Anyway, since it’s not clear Patel understands how to do his actual job, we might as well hand him a pair of scissors and put him on an airplane to go cut a ribbon.
And count yourselves lucky, New Zealand.

Argentina got Kristi Kosplay, who dressed up like a for-real gaucho (gaucha?) for her trip down there to do whatever it is she does on behalf of her country, aside from staging fancy-dress photo ops.
Corey Lewandowski has no official job at Homeland Security, but apparently came along because they’re married. Though not to each other.
I haven’t seen how she vouchered the trip, but I have a sneaking suspicion we just paid for a tryst.
“(N)o hour of life is wasted that is spent in the saddle!” – Kristi Noem
Meanwhile, Dear Leader was, as Zapiro saw it, handing out spankings to the nations of the world in the form of tariffs that, as Emmerson noted, are paid by Americans but damage the foreign trade of other nations.
Zapiro shows Cyril Ramaphosa waiting his turn in the principal’s office. He already got a public spanking back in May, when he was confronted with fake evidence of a systematic oppression of white farmers in South Africa, though, in all fairness, the White House was forced to forge evidence because there is no systematic oppression of white farmers in South Africa.
Anyway, the real joke in Zapiro’s cartoon is that Ramaphosa is holding his “Tariff homework,” when there is no way to study for the tariffs because they are random. It’s like studying before you spin that big wheel on The Price is Right.
The other joke is that Ramaphosa didn’t have to show up in person to get the bad news about tariffs, but, then again, he couldn’t send his trade representative because Mcebisi Jonas had his visa refused and was unable to enter the country.
This appears to have been caused by a mutual stand-off, with some people in South Africa outraged that the US would refuse to allow a diplomat into the country and others outraged that SA would send someone they already knew was on the outs with the Trump government.
Meanwhile, Rico suggests, the country would just like to find out what their tariff is going to be, but finds itself so low on the American scale of values that they’re just going to have to wait.
The results came in after Rico’s cartoon ran, and the answer is a whopping 30%, though it should be noted that it could change again, because Dear Leader sometimes does that, and also because the US courts might uphold the law that says Trump doesn’t have the authority to set tariffs except in a national emergency.
They could rule that having him in the White House isn’t that kind of national emergency.
Ah well, never mind. He’s quite popular in Scotland. (Language warning)
And Now For Something Completely Different

If you are a political cartoonist featured at Arcamax, you may want to check with whoever submits your material there and make sure they are sending it as GIFs and not PNGs.
For the past several weeks some political cartoons at Arcamax have been nice and crisp while other have been fuzzy and unpleasant to look at.
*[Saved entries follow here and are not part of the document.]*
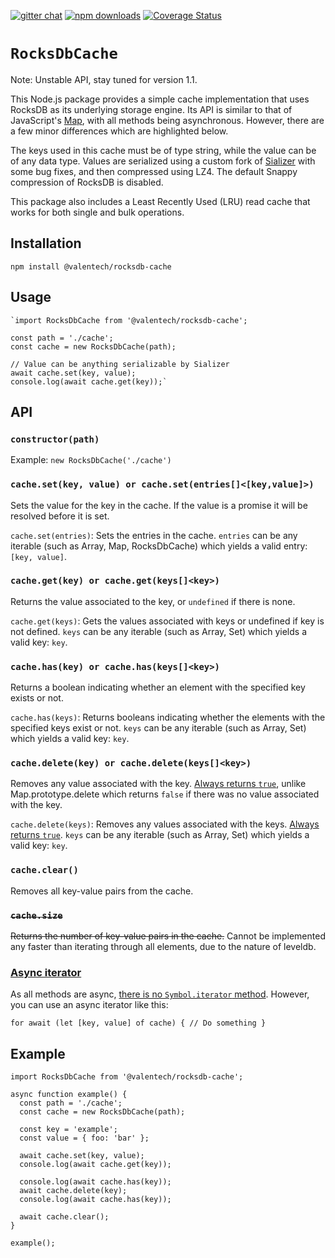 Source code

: [![gitter chat](https://img.shields.io/gitter/room/valentech/rocksdb-cache.svg?style=flat-square)](https://matrix.to/#/!VDMFZOKVhSMnIuXdso:gitter.im?via=gitter.im)
[![npm downloads](https://img.shields.io/npm/dm/@valentech/rocksdb-cache.svg?style=flat-square)](https://npm-stat.com/charts.html?package=@valentech/rocksdb-cache)
[![Coverage Status](https://coveralls.io/repos/github/c7x43t/rocksdb-cache/badge.svg?style=flat-square&branch=master)](https://coveralls.io/github/c7x43t/rocksdb-cache?branch=master)

# `RocksDbCache`

Note: Unstable API, stay tuned for version 1.1.

This Node.js package provides a simple cache implementation that uses RocksDB as its underlying storage engine. Its API is similar to that of JavaScript's [Map](https://developer.mozilla.org/en-US/docs/Web/JavaScript/Reference/Global_Objects/Map), with all methods being asynchronous. However, there are a few minor differences which are highlighted below.

The keys used in this cache must be of type string, while the value can be of any data type. Values are serialized using a custom fork of [Sializer](https://www.npmjs.com/package/@valentech/sializer) with some bug fixes, and then compressed using LZ4. The default Snappy compression of RocksDB is disabled.

This package also includes a Least Recently Used (LRU) read cache that works for both single and bulk operations.

## Installation


`npm install @valentech/rocksdb-cache` 

## Usage
    
    `import RocksDbCache from '@valentech/rocksdb-cache';
    
    const path = './cache';
    const cache = new RocksDbCache(path);
    
    // Value can be anything serializable by Sializer
    await cache.set(key, value);
    console.log(await cache.get(key));` 

## API

### `constructor(path)`

Example: `new RocksDbCache('./cache')`

### `cache.set(key, value) or cache.set(entries[]<[key,value]>)`

Sets the value for the key in the cache. If the value is a promise it will be resolved before it is set.

`cache.set(entries)`:  Sets the entries in the cache. `entries` can be any iterable (such as Array, Map, RocksDbCache) which yields a valid entry: `[key, value]`. 

### `cache.get(key) or cache.get(keys[]<key>)`

Returns the value associated to the key, or `undefined` if there is none.

`cache.get(keys)`:  Gets the values associated with keys or undefined if key is not defined. `keys` can be any iterable (such as Array, Set) which yields a valid key: `key`. 

### `cache.has(key) or cache.has(keys[]<key>)`

Returns a boolean indicating whether an element with the specified key exists or not.

`cache.has(keys)`:  Returns booleans indicating whether the elements with the specified keys exist or not. `keys` can be any iterable (such as Array, Set) which yields a valid key: `key`. 

### `cache.delete(key) or cache.delete(keys[]<key>)`

Removes any value associated with the key.  <u>Always returns `true`</u>, unlike Map.prototype.delete which returns `false` if there was no value associated with the key.

`cache.delete(keys)`:  Removes any values associated with the keys.  <u>Always returns `true`</u>. `keys` can be any iterable (such as Array, Set) which yields a valid key: `key`. 

### `cache.clear()`

Removes all key-value pairs from the cache.

### ~~`cache.size`~~

~~Returns the number of key-value pairs in the cache.~~ Cannot be implemented any faster than iterating through all elements, due to the nature of leveldb.

### <u>Async iterator</u>

As all methods are async, <u>there is no `Symbol.iterator` method</u>. However, you can use an async iterator like this:


`for await (let [key, value] of cache) {
  // Do something
}` 

## Example


    import RocksDbCache from '@valentech/rocksdb-cache';
    
    async function example() {
      const path = './cache';
      const cache = new RocksDbCache(path);
    
      const key = 'example';
      const value = { foo: 'bar' };
    
      await cache.set(key, value);
      console.log(await cache.get(key));
    
      console.log(await cache.has(key));
      await cache.delete(key);
      console.log(await cache.has(key));
    
      await cache.clear();
    }
    
    example();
Apparently, the PNG cartoons are 250 pixels wide.

But they’re displayed at 600 pixels wide, which obviously stretches things well beyond anybody’s idea of appropriate focus.

Meanwhile, cartoons placed up there at 600 pixels wide in GIF format are displayed at 600 pixels wide, so they come out crisp and sharp.
Everything here was converted to WEBP because that’s how we keep our ever-growing collection of files reasonable, but scroll through Arcamax for yourself.
Cartoonists need to monitor their own work; The days when you could leave it up to others are gone and your career is at stake.